The nomination period for the USDA Farm Service Agency’s annual county committee election began June 15 and continues through Aug. 1, 2022. Throughout the nomination period, we’ll be introducing county committee members from across the nation. This week meet John Litz, the current FSA state executive director for Tennessee, and a former member of his local county committee in Hamblen County.
A Fourth-Generation Farmer
John has been involved in agriculture in various capacities since graduating college in 1983. He has been farming his own operation in Morristown, Tennessee, after inheriting the land in 1990, where he has a vineyard and grows corn, soybeans, wheat, and turfgrass. As a farmer, he has always stayed on the cusp of new trends and developments and has never shied away from innovation or change, even dabbling in freshwater prawns for a time.

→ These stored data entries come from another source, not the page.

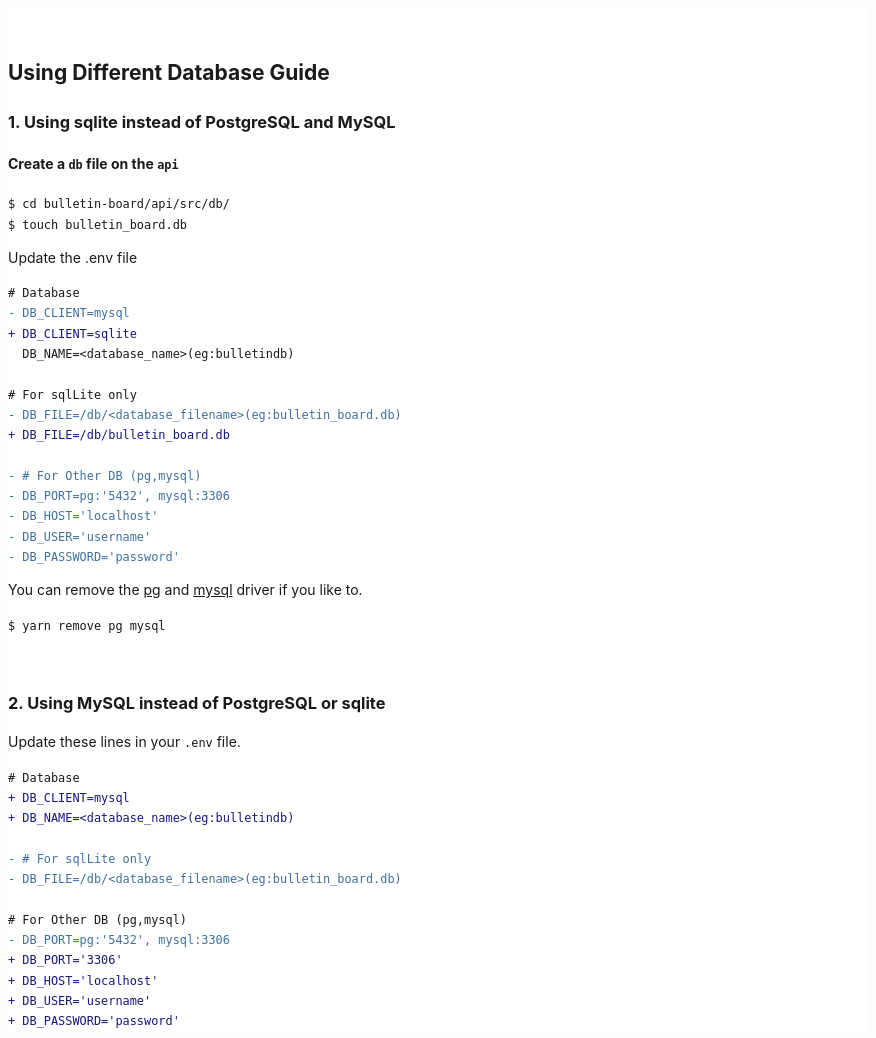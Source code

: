 <br>

## Using Different Database Guide

### 1. Using sqlite instead of PostgreSQL and MySQL

#### Create a `db` file on the `api`

```
$ cd bulletin-board/api/src/db/
$ touch bulletin_board.db
```

Update the .env file

```diff
# Database
- DB_CLIENT=mysql
+ DB_CLIENT=sqlite
  DB_NAME=<database_name>(eg:bulletindb)

# For sqlLite only
- DB_FILE=/db/<database_filename>(eg:bulletin_board.db)
+ DB_FILE=/db/bulletin_board.db

- # For Other DB (pg,mysql)
- DB_PORT=pg:'5432', mysql:3306
- DB_HOST='localhost'
- DB_USER='username'
- DB_PASSWORD='password'
```

You can remove the [pg](https://www.npmjs.com/package/pg) and [mysql](https://www.npmjs.com/package/mysql) driver if you like to.

    $ yarn remove pg mysql

<br>

### 2. Using MySQL instead of PostgreSQL or sqlite

Update these lines in your `.env` file.

```diff
# Database
+ DB_CLIENT=mysql
+ DB_NAME=<database_name>(eg:bulletindb)

- # For sqlLite only
- DB_FILE=/db/<database_filename>(eg:bulletin_board.db)

# For Other DB (pg,mysql)
- DB_PORT=pg:'5432', mysql:3306
+ DB_PORT='3306'
+ DB_HOST='localhost'
+ DB_USER='username'
+ DB_PASSWORD='password'
```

“I was raised on a farm in the Hamblen County community. Farming is what I've always wanted to do," said John. "As a fourth-generation farmer, agriculture is in my blood. I'm the second generation to farm the land I'm currently operating on."
John served for eight years as in the Tennessee General Assembly as a representative for his area, and was proud to be a voice for farmers through his service on the agriculture committee and the state and local government committee among other assignments.
In his final year of public office, he was looking to come back to Morristown, but still wanted to stay involved in his local community. He was approached about serving on his local FSA County Committee as an alternate in 2015 and saw it as a great opportunity. He eventually moved from alternate to an elected member in January 2021.
A Rewarding and Challenging Experience
County committee members are elected by their peers to serve as a direct link between the agricultural community and USDA. Producers on the committee help deliver FSA farm programs at the local level, and work to make federal farm programs serve the needs of local producers.
Each year, FSA accepts nominations for a certain Local Administrative Area and the LAA up for election rotates each year.
“I would encourage anyone that is interested to run for COC with the understanding that you will have to make some tough decisions down the line,” John said. “But the rewards vastly outweigh the challenges.”
John credits his time as a member of the county committee for preparing him to be head of FSA in Tennessee.
“Dealing with FSA over the years, I was always interested in the inner workings of how the USDA operated and provided the programs it does,” he said. “The county committee was my first opportunity to be directly involved in administering FSA programs that support the livelihood of farmers who feed the U.S. and the rest of the world.”